■ **Problem to solve**
Look through the data below and show every line that includes "subsection".

■ **Entries provided**
▽
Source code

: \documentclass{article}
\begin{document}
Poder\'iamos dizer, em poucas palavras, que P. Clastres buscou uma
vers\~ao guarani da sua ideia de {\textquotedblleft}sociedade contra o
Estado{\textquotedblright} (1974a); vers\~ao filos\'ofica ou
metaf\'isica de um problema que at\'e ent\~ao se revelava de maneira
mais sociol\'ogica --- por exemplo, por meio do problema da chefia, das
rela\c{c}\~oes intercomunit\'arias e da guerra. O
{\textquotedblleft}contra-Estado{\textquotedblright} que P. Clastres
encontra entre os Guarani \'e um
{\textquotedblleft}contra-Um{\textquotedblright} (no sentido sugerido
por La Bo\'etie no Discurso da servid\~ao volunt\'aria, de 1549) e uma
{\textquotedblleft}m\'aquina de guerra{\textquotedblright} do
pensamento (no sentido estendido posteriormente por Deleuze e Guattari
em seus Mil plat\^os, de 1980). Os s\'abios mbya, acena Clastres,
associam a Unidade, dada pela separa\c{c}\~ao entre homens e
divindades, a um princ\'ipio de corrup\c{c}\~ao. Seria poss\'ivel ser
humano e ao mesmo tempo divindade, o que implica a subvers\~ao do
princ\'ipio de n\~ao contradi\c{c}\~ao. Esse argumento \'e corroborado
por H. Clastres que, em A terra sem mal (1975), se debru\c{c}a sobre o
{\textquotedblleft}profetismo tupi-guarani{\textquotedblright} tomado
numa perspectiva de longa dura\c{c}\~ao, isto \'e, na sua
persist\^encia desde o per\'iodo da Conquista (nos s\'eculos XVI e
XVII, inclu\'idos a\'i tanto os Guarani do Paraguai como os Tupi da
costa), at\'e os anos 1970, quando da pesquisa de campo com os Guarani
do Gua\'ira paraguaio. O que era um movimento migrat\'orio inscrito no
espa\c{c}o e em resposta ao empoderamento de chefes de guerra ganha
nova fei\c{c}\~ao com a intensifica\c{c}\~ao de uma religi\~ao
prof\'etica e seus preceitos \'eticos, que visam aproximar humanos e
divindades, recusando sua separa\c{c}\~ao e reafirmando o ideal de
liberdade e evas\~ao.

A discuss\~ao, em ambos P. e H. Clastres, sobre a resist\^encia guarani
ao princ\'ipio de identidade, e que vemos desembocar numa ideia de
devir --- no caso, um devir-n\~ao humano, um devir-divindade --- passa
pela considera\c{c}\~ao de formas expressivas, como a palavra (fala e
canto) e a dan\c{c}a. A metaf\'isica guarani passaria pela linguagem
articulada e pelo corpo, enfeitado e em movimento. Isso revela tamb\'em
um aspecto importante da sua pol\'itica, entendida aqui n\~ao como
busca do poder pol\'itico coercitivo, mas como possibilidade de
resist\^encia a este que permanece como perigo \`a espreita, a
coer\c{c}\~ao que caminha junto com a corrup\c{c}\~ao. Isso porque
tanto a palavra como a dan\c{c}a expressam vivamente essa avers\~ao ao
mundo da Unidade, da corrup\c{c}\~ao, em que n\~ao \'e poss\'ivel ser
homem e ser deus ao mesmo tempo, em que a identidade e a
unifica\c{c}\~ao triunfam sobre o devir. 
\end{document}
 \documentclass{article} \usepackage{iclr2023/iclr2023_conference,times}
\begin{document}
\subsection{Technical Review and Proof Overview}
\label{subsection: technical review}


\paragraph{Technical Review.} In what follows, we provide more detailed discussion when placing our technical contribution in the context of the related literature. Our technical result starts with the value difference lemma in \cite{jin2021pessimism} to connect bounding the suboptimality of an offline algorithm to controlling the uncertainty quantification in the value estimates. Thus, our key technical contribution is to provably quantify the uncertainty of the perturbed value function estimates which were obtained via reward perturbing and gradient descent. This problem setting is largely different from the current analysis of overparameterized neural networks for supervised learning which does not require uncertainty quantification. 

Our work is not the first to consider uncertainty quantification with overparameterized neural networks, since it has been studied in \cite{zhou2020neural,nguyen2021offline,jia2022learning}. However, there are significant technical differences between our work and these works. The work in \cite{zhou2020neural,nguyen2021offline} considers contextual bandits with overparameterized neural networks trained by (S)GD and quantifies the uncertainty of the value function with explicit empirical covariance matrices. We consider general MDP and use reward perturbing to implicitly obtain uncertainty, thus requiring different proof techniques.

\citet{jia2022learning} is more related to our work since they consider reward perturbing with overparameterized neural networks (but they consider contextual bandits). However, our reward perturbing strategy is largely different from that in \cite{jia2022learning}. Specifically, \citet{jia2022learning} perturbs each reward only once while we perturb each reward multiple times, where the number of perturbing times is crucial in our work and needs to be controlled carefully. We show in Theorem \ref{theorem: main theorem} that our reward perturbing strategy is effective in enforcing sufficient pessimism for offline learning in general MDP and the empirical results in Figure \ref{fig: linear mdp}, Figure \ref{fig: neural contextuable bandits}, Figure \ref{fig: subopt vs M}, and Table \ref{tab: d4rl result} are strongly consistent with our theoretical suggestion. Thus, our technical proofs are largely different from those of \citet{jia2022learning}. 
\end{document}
△
■ **Your solution**
\subsection{Technical Review and Proof Overview}
\label{subsection: technical review}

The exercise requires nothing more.